Filter the records below down to lines containing "being".

[Start of section]

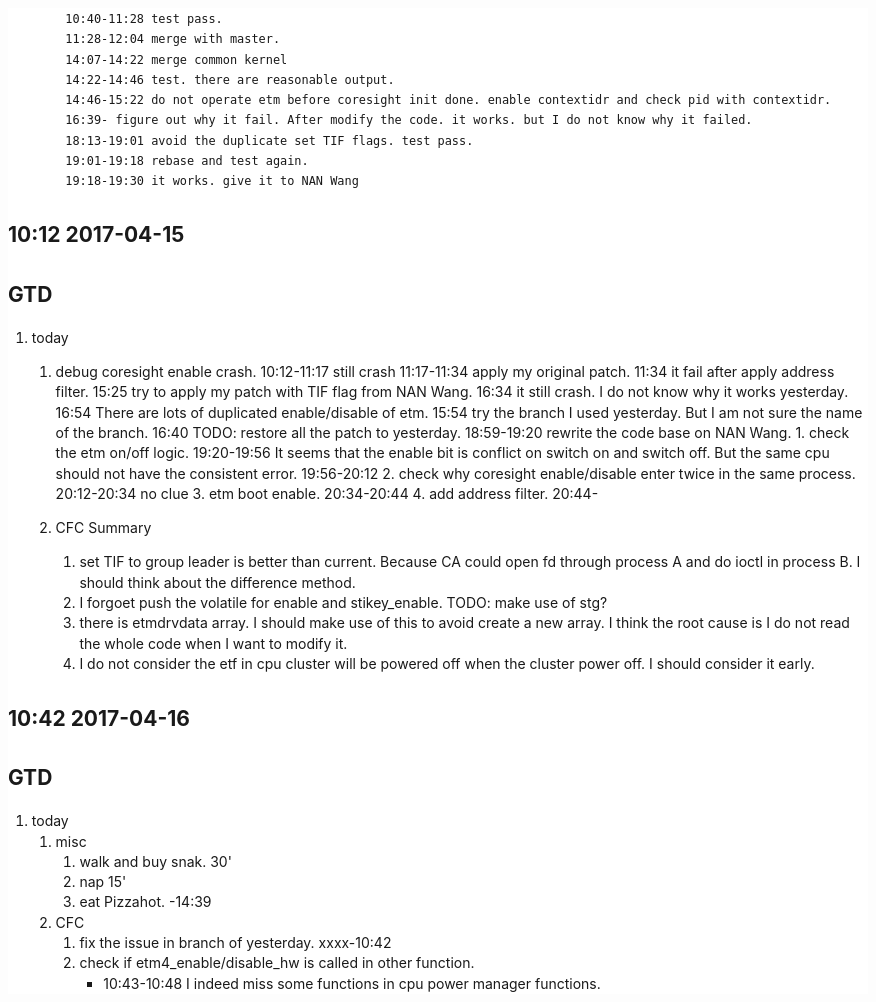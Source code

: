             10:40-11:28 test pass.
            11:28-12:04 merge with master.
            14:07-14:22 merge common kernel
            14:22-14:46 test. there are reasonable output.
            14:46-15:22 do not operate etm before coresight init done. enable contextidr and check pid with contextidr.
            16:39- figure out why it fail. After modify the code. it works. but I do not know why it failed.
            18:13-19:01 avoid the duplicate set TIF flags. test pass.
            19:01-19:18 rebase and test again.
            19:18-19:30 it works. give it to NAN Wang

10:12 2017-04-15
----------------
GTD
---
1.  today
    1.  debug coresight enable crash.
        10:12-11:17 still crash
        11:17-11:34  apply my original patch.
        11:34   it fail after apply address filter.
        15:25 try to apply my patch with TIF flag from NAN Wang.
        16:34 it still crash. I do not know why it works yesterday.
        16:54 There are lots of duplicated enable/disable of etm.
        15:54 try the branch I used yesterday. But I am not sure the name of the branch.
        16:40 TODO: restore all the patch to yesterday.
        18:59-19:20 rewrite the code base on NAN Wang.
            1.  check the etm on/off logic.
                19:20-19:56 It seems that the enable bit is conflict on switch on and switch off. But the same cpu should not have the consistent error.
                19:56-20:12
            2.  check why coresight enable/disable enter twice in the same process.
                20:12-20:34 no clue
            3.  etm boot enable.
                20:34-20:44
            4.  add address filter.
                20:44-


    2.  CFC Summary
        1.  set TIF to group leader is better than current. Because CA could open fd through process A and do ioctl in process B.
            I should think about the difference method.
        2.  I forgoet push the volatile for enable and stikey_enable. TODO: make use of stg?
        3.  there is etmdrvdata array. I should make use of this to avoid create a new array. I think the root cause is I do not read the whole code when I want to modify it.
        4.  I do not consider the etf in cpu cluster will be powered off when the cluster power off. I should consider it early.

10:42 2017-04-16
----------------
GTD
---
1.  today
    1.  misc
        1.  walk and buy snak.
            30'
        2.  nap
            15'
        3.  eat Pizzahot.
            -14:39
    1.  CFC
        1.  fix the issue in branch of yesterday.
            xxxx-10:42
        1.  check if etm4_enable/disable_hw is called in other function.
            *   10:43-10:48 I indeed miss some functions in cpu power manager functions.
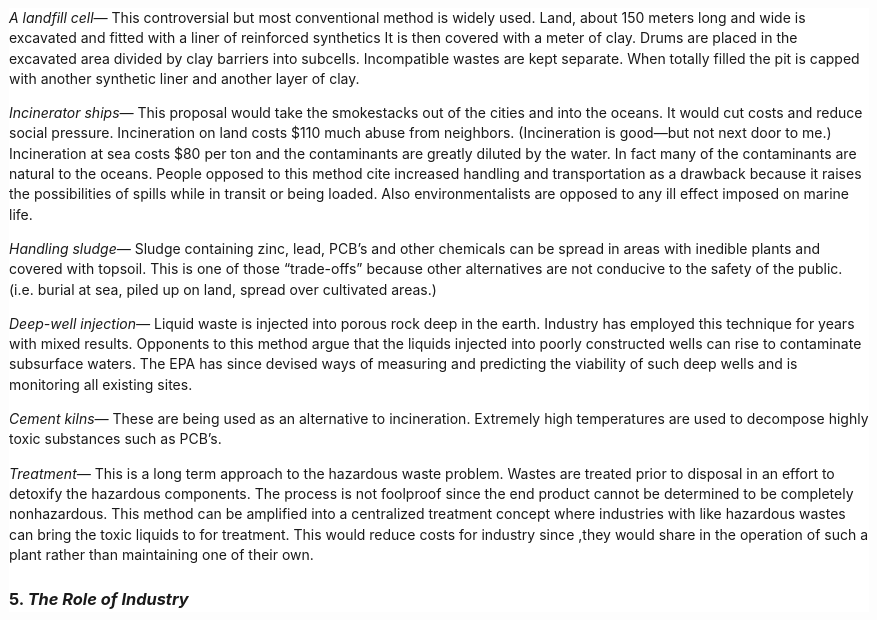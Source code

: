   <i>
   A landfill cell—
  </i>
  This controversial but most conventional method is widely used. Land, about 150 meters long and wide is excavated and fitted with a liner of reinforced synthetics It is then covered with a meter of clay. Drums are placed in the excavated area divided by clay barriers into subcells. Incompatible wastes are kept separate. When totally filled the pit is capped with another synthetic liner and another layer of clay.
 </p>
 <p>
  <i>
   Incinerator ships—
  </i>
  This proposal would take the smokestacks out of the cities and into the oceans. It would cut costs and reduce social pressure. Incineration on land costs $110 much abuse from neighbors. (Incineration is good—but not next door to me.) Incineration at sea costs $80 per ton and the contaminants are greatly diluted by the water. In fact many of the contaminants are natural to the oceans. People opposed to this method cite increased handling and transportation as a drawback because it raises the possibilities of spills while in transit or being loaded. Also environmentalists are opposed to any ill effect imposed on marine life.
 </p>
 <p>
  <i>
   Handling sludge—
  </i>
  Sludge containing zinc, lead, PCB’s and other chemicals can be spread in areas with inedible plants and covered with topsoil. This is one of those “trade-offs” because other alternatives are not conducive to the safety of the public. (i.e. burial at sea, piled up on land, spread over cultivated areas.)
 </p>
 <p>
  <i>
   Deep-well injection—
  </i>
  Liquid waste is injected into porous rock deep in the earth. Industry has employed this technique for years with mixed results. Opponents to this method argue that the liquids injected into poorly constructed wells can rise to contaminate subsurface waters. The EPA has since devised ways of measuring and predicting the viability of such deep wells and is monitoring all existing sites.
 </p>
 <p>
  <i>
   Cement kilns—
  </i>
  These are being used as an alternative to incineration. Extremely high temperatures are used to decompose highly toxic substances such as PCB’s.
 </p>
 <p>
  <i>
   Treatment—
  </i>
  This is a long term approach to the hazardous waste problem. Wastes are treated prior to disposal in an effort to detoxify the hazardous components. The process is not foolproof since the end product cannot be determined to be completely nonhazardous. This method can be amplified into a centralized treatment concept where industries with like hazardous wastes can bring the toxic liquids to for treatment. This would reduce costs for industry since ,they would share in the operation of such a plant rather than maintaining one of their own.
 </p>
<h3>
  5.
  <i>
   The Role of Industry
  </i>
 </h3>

[End of section]

■ **Answer for this exercise**
  This proposal would take the smokestacks out of the cities and into the oceans. It would cut costs and reduce social pressure. Incineration on land costs $110 much abuse from neighbors. (Incineration is good—but not next door to me.) Incineration at sea costs $80 per ton and the contaminants are greatly diluted by the water. In fact many of the contaminants are natural to the oceans. People opposed to this method cite increased handling and transportation as a drawback because it raises the possibilities of spills while in transit or being loaded. Also environmentalists are opposed to any ill effect imposed on marine life.
  These are being used as an alternative to incineration. Extremely high temperatures are used to decompose highly toxic substances such as PCB’s.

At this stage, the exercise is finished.